Tuesday, March 27, 2007

Britain grapples with past on slavery

"Charge of the Buffalo Soldiers, 1863
In 1863, the Union Army began using emancipated slaves and other free black men as soldiers. This was a very controversial move, and one that did not enjoy much support in the North, or among the white troops. Thomas Nast, a visionary of his day, saw beyond the biases of the day, and saw that integration of blacks into the Union Army was a good thing. He created the illustration to your right to show that Negro Buffalo Soldiers could fight bravely alongside white troops. The image appeared in an 1863 edition of Harper's Weekly. "

Britain grapples with past on slavery anniversary
Source: Agence France Presse 03/23/2007
LONDON, March 23, 2007 (AFP) -

Britain marks the 200th anniversary of the abolition of slavery this weekend with the government proposing an annual commemoration day -- but still refusing to make a full apology.
In contrast the Anglican church has made an unreserved mea culpa, and on Saturday Archbishop of Canterbury Rowan Williams will lead hundreds of people on a "Walk of Witness" marking the bicentenary.

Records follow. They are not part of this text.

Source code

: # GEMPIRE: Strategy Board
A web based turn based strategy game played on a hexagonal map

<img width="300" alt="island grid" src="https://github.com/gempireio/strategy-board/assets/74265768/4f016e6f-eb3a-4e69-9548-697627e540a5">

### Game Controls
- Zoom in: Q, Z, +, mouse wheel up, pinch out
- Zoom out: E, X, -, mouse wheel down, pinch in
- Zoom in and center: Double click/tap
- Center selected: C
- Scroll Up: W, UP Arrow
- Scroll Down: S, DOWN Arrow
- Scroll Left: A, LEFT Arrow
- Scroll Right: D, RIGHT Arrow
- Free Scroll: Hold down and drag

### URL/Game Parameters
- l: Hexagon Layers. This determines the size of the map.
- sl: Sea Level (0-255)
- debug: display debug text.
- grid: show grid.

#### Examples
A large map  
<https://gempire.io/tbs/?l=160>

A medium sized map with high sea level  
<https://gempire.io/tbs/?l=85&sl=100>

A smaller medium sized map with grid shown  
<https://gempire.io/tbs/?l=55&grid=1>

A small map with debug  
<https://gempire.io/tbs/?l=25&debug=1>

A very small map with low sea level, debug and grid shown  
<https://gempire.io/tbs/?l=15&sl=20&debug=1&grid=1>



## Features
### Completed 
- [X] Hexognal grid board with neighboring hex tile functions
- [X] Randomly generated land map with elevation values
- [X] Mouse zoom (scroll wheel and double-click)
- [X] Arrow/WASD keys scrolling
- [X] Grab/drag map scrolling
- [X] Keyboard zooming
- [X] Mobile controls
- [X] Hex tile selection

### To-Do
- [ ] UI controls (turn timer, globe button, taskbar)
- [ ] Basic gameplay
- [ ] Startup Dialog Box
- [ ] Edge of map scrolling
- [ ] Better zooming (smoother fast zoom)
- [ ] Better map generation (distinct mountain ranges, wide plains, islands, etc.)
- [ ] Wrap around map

"Some have said they see no need for the apology made last year by the General Synod for the role the Church played in the slave trade," said Williams.

"But when we acknowledge historic injustices inflicted in the name of the Church, this is a vital part of our life as members of the body of Christ," he wrote in a foreword to the programme for the walk.
The walk includes the culmination of the March of the Abolitionists -- a group of walkers who have worn yokes and chains during a 250-mile journey beginning in the northeastern city of Hull.
British merchants are believed to have transported nearly three million black Africans across the Atlantic between 1700 and the early 19th century.

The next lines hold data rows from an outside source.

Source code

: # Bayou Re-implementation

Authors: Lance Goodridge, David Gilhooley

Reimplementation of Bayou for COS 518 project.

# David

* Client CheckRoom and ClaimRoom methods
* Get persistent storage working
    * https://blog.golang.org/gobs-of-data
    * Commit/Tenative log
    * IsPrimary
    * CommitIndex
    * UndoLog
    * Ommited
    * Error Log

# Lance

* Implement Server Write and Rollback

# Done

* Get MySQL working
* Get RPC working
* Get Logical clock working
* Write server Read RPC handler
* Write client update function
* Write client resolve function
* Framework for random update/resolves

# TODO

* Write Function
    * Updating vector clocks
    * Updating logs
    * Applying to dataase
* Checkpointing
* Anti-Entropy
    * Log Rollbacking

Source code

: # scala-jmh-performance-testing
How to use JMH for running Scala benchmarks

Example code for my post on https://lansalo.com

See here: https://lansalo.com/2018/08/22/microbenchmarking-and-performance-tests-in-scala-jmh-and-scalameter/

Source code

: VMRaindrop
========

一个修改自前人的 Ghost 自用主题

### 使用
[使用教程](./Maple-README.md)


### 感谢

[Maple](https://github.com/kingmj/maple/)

Overall, some 21 million black Africans were transported by Europeans in the Atlantic slave trade from 1450 until 1850, according to historians. British merchants were the biggest participants, followed by the French and Dutch.

The 1833 Slavery Abolition Act outlawed slavery itself throughout the British Empire. However, slaves did not gain their final freedom until 1838.
But despite voicing its regret, the British government has never made a full, formal apology for its role in the trade.

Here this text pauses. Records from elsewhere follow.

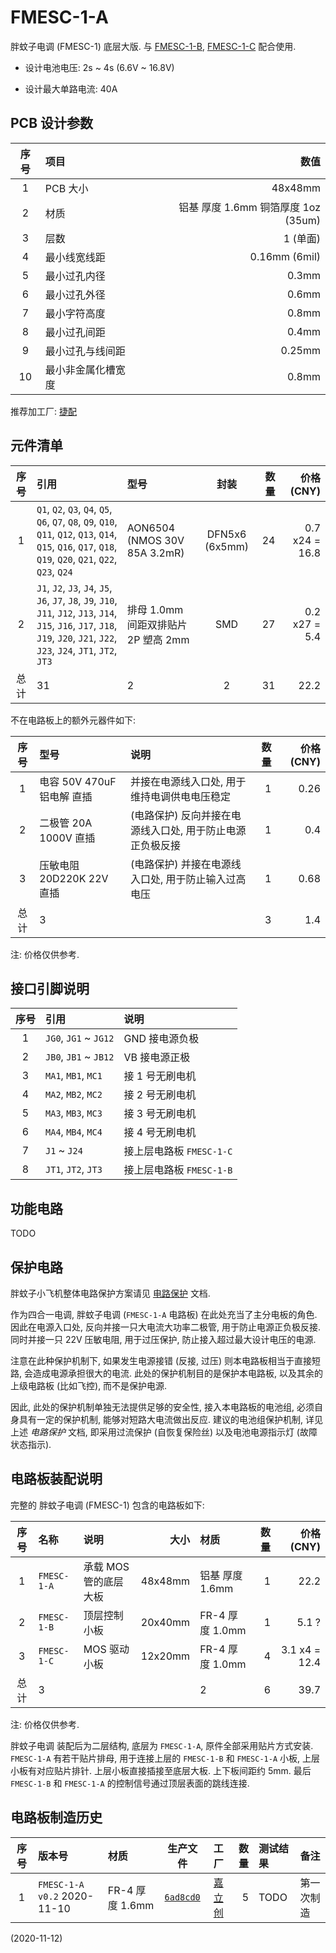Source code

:# FMESC-1-A

胖蚊子电调 (FMESC-1) 底层大版.
与 [FMESC-1-B](../fmesc-1-b/), [FMESC-1-C](../fmesc-1-c/) 配合使用.

+ 设计电池电压: 2s ~ 4s  (6.6V ~ 16.8V)

+ 设计最大单路电流: 40A


## PCB 设计参数

| 序号 | 项目 | 数值 |
| :--: | :-- | ---: |
| 1 | PCB 大小 | 48x48mm |
| 2 | 材质 | 铝基 厚度 1.6mm 铜箔厚度 1oz (35um) |
| 3 | 层数 | 1 (单面) |
| 4 | 最小线宽线距 | 0.16mm (6mil) |
| 5 | 最小过孔内径 | 0.3mm |
| 6 | 最小过孔外径 | 0.6mm |
| 7 | 最小字符高度 | 0.8mm |
| 8 | 最小过孔间距 | 0.4mm |
| 9 | 最小过孔与线间距 | 0.25mm |
| 10 | 最小非金属化槽宽度 | 0.8mm |

推荐加工厂: [捷配](https://www.jiepei.com/)


## 元件清单

| 序号 | 引用 | 型号 | 封装 | 数量 | 价格 (CNY) |
| :--: | :-- | :--- | :--: | --: | ---------: |
| 1 | `Q1`, `Q2`, `Q3`, `Q4`, `Q5`, `Q6`, `Q7`, `Q8`, `Q9`, `Q10`, `Q11`, `Q12`, `Q13`, `Q14`, `Q15`, `Q16`, `Q17`, `Q18`, `Q19`, `Q20`, `Q21`, `Q22`, `Q23`, `Q24` | AON6504 (NMOS 30V 85A 3.2mR) | DFN5x6 (6x5mm) | 24 | 0.7 x24 = 16.8 |
| 2 | `J1`, `J2`, `J3`, `J4`, `J5`, `J6`, `J7`, `J8`, `J9`, `J10`, `J11`, `J12`, `J13`, `J14`, `J15`, `J16`, `J17`, `J18`, `J19`, `J20`, `J21`, `J22`, `J23`, `J24`, `JT1`, `JT2`, `JT3` | 排母 1.0mm 间距双排贴片 2P 塑高 2mm | SMD | 27 | 0.2 x27 = 5.4 |
| 总计 | 31 | 2 | 2 | 31 | 22.2 |

不在电路板上的额外元器件如下:

| 序号 | 型号 | 说明 | 数量 | 价格 (CNY) |
| :--: | :-- | :--- | ---: | ---------: |
| 1 | 电容 50V 470uF 铝电解 直插 | 并接在电源线入口处, 用于维持电调供电电压稳定 | 1 | 0.26 |
| 2 | 二极管 20A 1000V 直插 | (电路保护) 反向并接在电源线入口处, 用于防止电源正负极反接 | 1 | 0.4 |
| 3 | 压敏电阻 20D220K 22V 直插 | (电路保护) 并接在电源线入口处, 用于防止输入过高电压 | 1 | 0.68 |
| 总计 | 3 | | 3 | 1.4 |

注: 价格仅供参考.


## 接口引脚说明

| 序号 | 引用 | 说明 |
| :--: | :-- | :--- |
| 1 | `JG0`, `JG1` ~ `JG12` | GND 接电源负极 |
| 2 | `JB0`, `JB1` ~ `JB12` | VB 接电源正极 |
| 3 | `MA1`, `MB1`, `MC1` | 接 1 号无刷电机 |
| 4 | `MA2`, `MB2`, `MC2` | 接 2 号无刷电机 |
| 5 | `MA3`, `MB3`, `MC3` | 接 3 号无刷电机 |
| 6 | `MA4`, `MB4`, `MC4` | 接 4 号无刷电机 |
| 7 | `J1` ~ `J24` | 接上层电路板 `FMESC-1-C` |
| 8 | `JT1`, `JT2`, `JT3` | 接上层电路板 `FMESC-1-B` |


## 功能电路

TODO


## 保护电路

胖蚊子小飞机整体电路保护方案请见 [电路保护](../../fm01/circuit_protect.md) 文档.

作为四合一电调, 胖蚊子电调 (`FMESC-1-A` 电路板) 在此处充当了主分电板的角色.
因此在电源入口处, 反向并接一只大电流大功率二极管, 用于防止电源正负极反接.
同时并接一只 22V 压敏电阻, 用于过压保护, 防止接入超过最大设计电压的电源.

注意在此种保护机制下, 如果发生电源接错 (反接, 过压) 则本电路板相当于直接短路, 会造成电源承担很大的电流.
此处的保护机制目的是保护本电路板, 以及其余的上级电路板 (比如飞控), 而不是保护电源.

因此, 此处的保护机制单独无法提供足够的安全性, 接入本电路板的电池组, 必须自身具有一定的保护机制, 能够对短路大电流做出反应.
建议的电池组保护机制, 详见上述 *电路保护* 文档, 即采用过流保护 (自恢复保险丝) 以及电池电源指示灯 (故障状态指示).


## 电路板装配说明

完整的 胖蚊子电调 (FMESC-1) 包含的电路板如下:

| 序号 | 名称 | 说明 | 大小 | 材质 | 数量 | 价格 (CNY) |
| :--: | :-- | :--- | ---: | :--- | --: | ---------: |
| 1 | `FMESC-1-A` | 承载 MOS 管的底层大板 | 48x48mm | 铝基 厚度 1.6mm | 1 | 22.2 |
| 2 | `FMESC-1-B` | 顶层控制小板 | 20x40mm | FR-4 厚度 1.0mm | 1 | 5.1 ? |
| 3 | `FMESC-1-C` | MOS 驱动小板 | 12x20mm | FR-4 厚度 1.0mm | 4 | 3.1 x4 = 12.4 |
| 总计 | 3 | | | 2 | 6 | 39.7 |

注: 价格仅供参考.

胖蚊子电调 装配后为二层结构, 底层为 `FMESC-1-A`, 原件全部采用贴片方式安装.
`FMESC-1-A` 有若干贴片排母, 用于连接上层的 `FMESC-1-B` 和 `FMESC-1-A` 小板, 上层小板有对应贴片排针.
上层小板直接插接至底层大板.  上下板间距约 5mm.
最后 `FMESC-1-B` 和 `FMESC-1-A` 的控制信号通过顶层表面的跳线连接.


## 电路板制造历史

| 序号 | 版本号 | 材质 | 生产文件 | 工厂 | 数量 | 测试结果 | 备注 |
| :--: | :---- | :--- | :-----: | :--: | --: | :------ | :--- |
| 1 | `FMESC-1-A v0.2` 2020-11-10 | FR-4 厚度 1.6mm | [`6ad8cd0`](https://github.com/sceext2/fm01/tree/6ad8cd0d3cc3d302504e62683a5e1323266cda7f/doc/kicad/fmesc-1-a/dist) | [嘉立创](https://www.jlc.com/) | 5 | TODO | 第一次制造 |

(2020-11-12)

Earlier this month British Prime Minister Tony Blair reiterated that he was sorry for Britain's role in the slave trade Wednesday, labelling it "entirely unacceptable."
On the eve of the anniversary, Deputy Prime Minister John Prescott said Britain is to hold an annual commemoration day to remember its role in the slave trade, as well as the fight to end it.
He told The Guardian daily that he expected the day would be sometime in June and said it could provide an opportunity for the country to consider how it could help modern day Africa.
Events are being planned to mark the bicentenary of the Abolition of the Slave Trade Act here. It was passed on March 25, 1807, imposing a 100-pound fine for every slave found aboard a British ship.
"Like the Holocaust, we are learning to talk about the slave trade more openly and more honestly," Prescott told the daily.

"There is a sense of shock and horror at what went on in our history, and the sheer brutality of it ... We need to get the proper history told, including the good, the bad and the dreadful ...
"The legacy of this 200th anniversary should be a permanent date when we ask whether there is more we could do, so that every year, like (the) Holocaust, we remind people of the horrors."